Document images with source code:
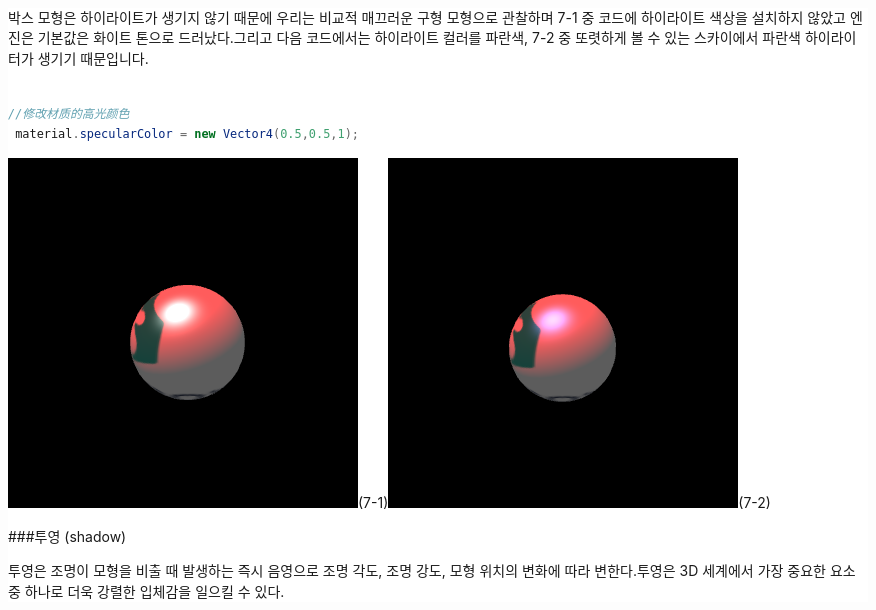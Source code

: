 박스 모형은 하이라이트가 생기지 않기 때문에 우리는 비교적 매끄러운 구형 모형으로 관찰하며 7-1 중 코드에 하이라이트 색상을 설치하지 않았고 엔진은 기본값은 화이트 톤으로 드러났다.그리고 다음 코드에서는 하이라이트 컬러를 파란색, 7-2 중 또렷하게 볼 수 있는 스카이에서 파란색 하이라이터가 생기기 때문입니다.


```java

//修改材质的高光颜色
 material.specularColor = new Vector4(0.5,0.5,1);
```


![图片8-1](img/8-1.png)(7-1)![图片8-2](img/8-2.png)(7-2)



###투영 (shadow)

투영은 조명이 모형을 비출 때 발생하는 즉시 음영으로 조명 각도, 조명 강도, 모형 위치의 변화에 따라 변한다.투영은 3D 세계에서 가장 중요한 요소 중 하나로 더욱 강렬한 입체감을 일으킬 수 있다.
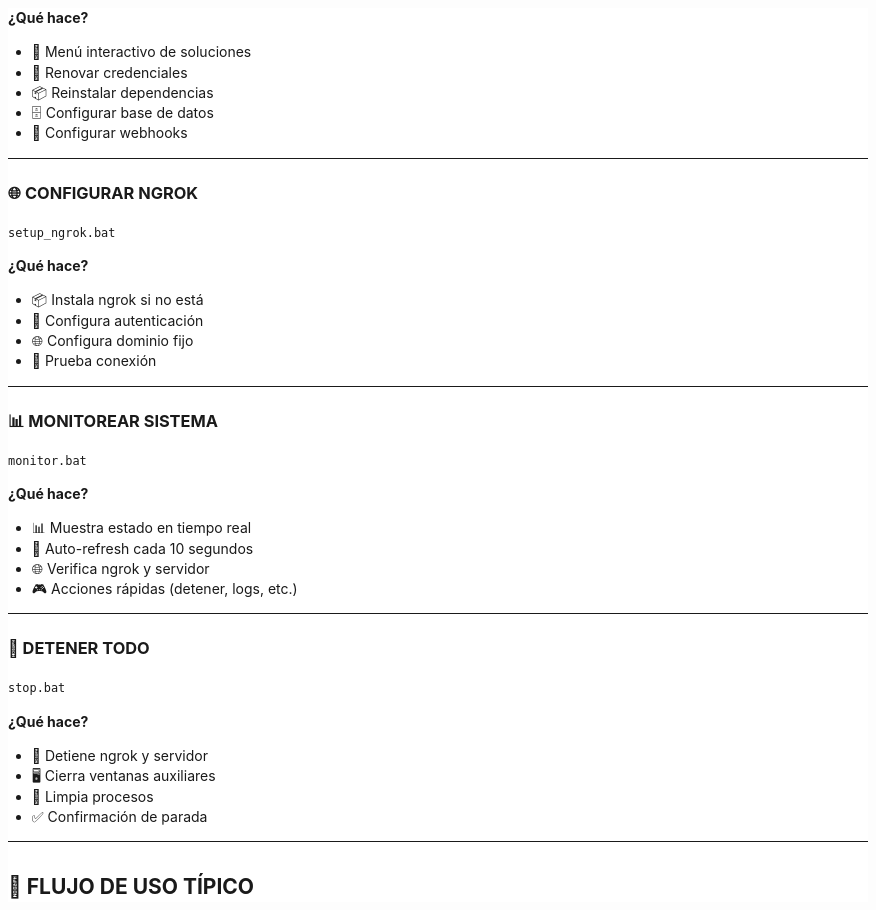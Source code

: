 **¿Qué hace?**

- 🎯 Menú interactivo de soluciones
- 🔐 Renovar credenciales
- 📦 Reinstalar dependencias
- 🗄️ Configurar base de datos
- 📡 Configurar webhooks

---

### **🌐 CONFIGURAR NGROK**

```bash
setup_ngrok.bat
```

**¿Qué hace?**

- 📦 Instala ngrok si no está
- 🔐 Configura autenticación
- 🌐 Configura dominio fijo
- 🧪 Prueba conexión

---

### **📊 MONITOREAR SISTEMA**

```bash
monitor.bat
```

**¿Qué hace?**

- 📊 Muestra estado en tiempo real
- 🔄 Auto-refresh cada 10 segundos
- 🌐 Verifica ngrok y servidor
- 🎮 Acciones rápidas (detener, logs, etc.)

---

### **🛑 DETENER TODO**

```bash
stop.bat
```

**¿Qué hace?**

- 🛑 Detiene ngrok y servidor
- 🖥️ Cierra ventanas auxiliares
- 🧹 Limpia procesos
- ✅ Confirmación de parada

---

## 🎯 FLUJO DE USO TÍPICO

PROMPT -
Your task is an exact printout of the records above, with no pictures.

OUTPUT OF THE TASK -
Source code

: 박스 모형은 하이라이트가 생기지 않기 때문에 우리는 비교적 매끄러운 구형 모형으로 관찰하며 7-1 중 코드에 하이라이트 색상을 설치하지 않았고 엔진은 기본값은 화이트 톤으로 드러났다.그리고 다음 코드에서는 하이라이트 컬러를 파란색, 7-2 중 또렷하게 볼 수 있는 스카이에서 파란색 하이라이터가 생기기 때문입니다.


```java

//修改材质的高光颜色
 material.specularColor = new Vector4(0.5,0.5,1);
```


![图片8-1](img/8-1.png)(7-1)![图片8-2](img/8-2.png)(7-2)



###투영 (shadow)

투영은 조명이 모형을 비출 때 발생하는 즉시 음영으로 조명 각도, 조명 강도, 모형 위치의 변화에 따라 변한다.투영은 3D 세계에서 가장 중요한 요소 중 하나로 더욱 강렬한 입체감을 일으킬 수 있다.
Source code

: **¿Qué hace?**

- 🎯 Menú interactivo de soluciones
- 🔐 Renovar credenciales
- 📦 Reinstalar dependencias
- 🗄️ Configurar base de datos
- 📡 Configurar webhooks

---

### **🌐 CONFIGURAR NGROK**

```bash
setup_ngrok.bat
```

**¿Qué hace?**

- 📦 Instala ngrok si no está
- 🔐 Configura autenticación
- 🌐 Configura dominio fijo
- 🧪 Prueba conexión

---

### **📊 MONITOREAR SISTEMA**

```bash
monitor.bat
```

**¿Qué hace?**

- 📊 Muestra estado en tiempo real
- 🔄 Auto-refresh cada 10 segundos
- 🌐 Verifica ngrok y servidor
- 🎮 Acciones rápidas (detener, logs, etc.)

---

### **🛑 DETENER TODO**

```bash
stop.bat
```

**¿Qué hace?**

- 🛑 Detiene ngrok y servidor
- 🖥️ Cierra ventanas auxiliares
- 🧹 Limpia procesos
- ✅ Confirmación de parada

---

## 🎯 FLUJO DE USO TÍPICO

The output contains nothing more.